No, that's not correct.
My comment was an assessment of your comment, not of the Bible.
I know. I was addressing your assessment of my comment.
No, it is not impossible for God to be love unless He is multiple persons. God is the Source of all things. He is also Life and Truth and other things as well that don't rely on Him being multiple persons.
You're missing the entire thrust of the argument. Love can be love of oneself or love (action) towards others. Love towards others is the highest form of love.
Even Jesus said, "Greater love has no one than this, that someone lay down his life for his friends" (John 15:13, ESV).
So, it stands to reason that since God
is love itself, it necessarily follows that he must have always had an object of that love. If he is a monad, there is no object, and he cannot be said to be love. However, if he is "biune" or triune, then an eternal relationship exists where love has existed for eternity.
Only then, can we truly say that "God is love" and it communicates something to us.
And, yet, God is unlimited, as you said. God is not simple.
I don't see how it is limiting. God can be and do more than we can imagine. He fills the heaven and earth. (Jer. 23:24) He can be the Father in heaven, the Spirit coming down and the Son receiving - all simultaneously while ultimately being one person. That's not limiting.
It's limiting how he has existed for eternity.
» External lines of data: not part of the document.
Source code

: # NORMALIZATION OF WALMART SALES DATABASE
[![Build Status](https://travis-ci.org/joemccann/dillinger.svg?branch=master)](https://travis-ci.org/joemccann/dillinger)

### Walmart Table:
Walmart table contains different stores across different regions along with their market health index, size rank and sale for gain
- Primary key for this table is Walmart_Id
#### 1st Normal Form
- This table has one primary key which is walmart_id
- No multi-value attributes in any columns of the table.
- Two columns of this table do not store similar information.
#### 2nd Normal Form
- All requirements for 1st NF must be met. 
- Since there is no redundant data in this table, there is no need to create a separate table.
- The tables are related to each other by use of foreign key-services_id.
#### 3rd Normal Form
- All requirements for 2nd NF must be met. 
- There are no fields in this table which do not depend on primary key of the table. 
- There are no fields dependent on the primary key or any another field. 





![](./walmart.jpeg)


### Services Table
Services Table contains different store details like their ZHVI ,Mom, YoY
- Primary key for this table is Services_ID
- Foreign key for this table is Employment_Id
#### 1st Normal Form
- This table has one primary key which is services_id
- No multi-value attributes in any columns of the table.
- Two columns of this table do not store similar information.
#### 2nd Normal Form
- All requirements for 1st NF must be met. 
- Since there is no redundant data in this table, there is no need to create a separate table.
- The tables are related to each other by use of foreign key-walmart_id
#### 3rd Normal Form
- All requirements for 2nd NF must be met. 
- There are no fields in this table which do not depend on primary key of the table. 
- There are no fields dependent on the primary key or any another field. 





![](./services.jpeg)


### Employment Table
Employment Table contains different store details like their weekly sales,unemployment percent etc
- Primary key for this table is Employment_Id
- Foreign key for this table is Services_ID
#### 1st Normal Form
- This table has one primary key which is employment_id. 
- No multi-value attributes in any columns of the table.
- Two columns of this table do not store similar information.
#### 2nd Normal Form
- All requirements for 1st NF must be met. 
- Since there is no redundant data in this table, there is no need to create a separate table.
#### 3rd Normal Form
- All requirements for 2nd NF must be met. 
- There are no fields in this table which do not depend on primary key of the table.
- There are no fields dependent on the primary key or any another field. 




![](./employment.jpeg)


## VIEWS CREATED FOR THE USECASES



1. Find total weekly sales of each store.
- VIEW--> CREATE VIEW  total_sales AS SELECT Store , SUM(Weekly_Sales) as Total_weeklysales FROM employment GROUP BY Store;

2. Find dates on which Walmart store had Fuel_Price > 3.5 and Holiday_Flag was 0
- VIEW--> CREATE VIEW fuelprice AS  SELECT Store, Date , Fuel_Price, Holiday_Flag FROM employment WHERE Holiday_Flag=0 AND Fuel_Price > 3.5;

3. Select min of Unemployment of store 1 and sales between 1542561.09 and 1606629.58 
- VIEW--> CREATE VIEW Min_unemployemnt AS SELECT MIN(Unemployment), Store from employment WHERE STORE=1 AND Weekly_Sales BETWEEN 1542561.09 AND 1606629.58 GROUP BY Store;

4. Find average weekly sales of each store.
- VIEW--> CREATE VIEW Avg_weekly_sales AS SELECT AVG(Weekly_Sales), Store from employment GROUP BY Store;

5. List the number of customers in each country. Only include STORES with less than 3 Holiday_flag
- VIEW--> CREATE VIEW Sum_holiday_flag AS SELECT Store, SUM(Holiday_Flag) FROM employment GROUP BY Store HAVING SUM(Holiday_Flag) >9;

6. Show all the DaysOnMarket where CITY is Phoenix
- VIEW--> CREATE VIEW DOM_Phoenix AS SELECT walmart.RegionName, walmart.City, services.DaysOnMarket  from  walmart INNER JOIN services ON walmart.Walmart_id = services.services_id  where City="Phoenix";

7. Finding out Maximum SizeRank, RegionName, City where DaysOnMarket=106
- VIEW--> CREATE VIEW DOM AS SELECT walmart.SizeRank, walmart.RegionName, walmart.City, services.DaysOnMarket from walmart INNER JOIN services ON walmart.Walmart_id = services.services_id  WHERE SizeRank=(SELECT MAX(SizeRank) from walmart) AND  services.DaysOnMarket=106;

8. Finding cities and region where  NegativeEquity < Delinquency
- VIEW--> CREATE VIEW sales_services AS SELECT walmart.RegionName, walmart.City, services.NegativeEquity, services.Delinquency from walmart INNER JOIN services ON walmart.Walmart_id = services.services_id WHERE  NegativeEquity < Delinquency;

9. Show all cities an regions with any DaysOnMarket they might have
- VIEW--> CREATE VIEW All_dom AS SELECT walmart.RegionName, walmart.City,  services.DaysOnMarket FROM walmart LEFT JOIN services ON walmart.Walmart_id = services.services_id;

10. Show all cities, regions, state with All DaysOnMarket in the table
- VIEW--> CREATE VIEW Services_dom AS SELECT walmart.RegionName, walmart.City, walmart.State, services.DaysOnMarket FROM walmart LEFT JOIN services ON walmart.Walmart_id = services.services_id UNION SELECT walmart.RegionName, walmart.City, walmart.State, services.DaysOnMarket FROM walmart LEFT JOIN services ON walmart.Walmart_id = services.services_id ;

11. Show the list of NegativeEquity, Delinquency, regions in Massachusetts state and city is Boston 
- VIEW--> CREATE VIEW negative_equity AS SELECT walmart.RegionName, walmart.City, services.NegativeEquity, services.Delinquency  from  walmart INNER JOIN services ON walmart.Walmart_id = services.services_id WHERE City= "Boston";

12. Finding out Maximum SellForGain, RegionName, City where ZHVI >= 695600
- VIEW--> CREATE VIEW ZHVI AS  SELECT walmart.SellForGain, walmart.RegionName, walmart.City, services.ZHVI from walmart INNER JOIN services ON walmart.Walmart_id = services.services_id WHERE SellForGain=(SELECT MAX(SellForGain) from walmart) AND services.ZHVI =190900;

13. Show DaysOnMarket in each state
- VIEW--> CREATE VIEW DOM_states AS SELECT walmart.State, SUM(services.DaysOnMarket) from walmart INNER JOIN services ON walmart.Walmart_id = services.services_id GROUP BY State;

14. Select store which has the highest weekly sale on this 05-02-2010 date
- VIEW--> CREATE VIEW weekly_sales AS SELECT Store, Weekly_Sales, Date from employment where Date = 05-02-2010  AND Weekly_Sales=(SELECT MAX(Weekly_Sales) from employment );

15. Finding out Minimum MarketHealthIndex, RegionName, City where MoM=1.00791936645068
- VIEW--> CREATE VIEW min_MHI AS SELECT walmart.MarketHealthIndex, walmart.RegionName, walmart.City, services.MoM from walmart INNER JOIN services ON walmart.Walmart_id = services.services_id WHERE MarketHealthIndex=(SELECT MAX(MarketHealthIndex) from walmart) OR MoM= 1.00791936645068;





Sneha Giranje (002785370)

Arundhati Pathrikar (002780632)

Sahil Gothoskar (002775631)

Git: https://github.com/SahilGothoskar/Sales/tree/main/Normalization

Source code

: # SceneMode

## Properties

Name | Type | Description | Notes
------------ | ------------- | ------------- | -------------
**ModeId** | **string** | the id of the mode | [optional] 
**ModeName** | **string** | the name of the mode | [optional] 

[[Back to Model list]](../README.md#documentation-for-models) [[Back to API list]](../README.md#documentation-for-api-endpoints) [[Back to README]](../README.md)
It doesn't allow for the infinite complexity of how God has existed for eternity past as three coequal, co-eternal persons. It's making God fit within a framework you can understand, rather than realizing and accepting that God is incomprehensible, apart from what he has revealed.
All false doctrine divides and diminishes God and His Word.
Sound doctrine points directly at God, holds Him up to be seen and glorified and puts glory square onto God, without any division or diminishing of Him or His glory in the least - giving Him all the glory that He so richly deserves.
Okay, I agree with that completely.
Between Oneness and trinity, which fits which description best?
Trinity, by far. Even for the more basic reasons that the Father and Son relationship is completely understandable and communicates something to us, and that God has existed for eternity past in a loving communion of three persons.
Can we accurately refer to the trinity as a he/him?
Of course. That is how he reveals himself most often, is it not?
I would think many would agree it can only be referred to as an it.
No, we only refer to the Trinity as he because that is how God has revealed himself. Just because it is fully incomprehensible doesn't mean the Trinity is an it. God is not an inanimate object.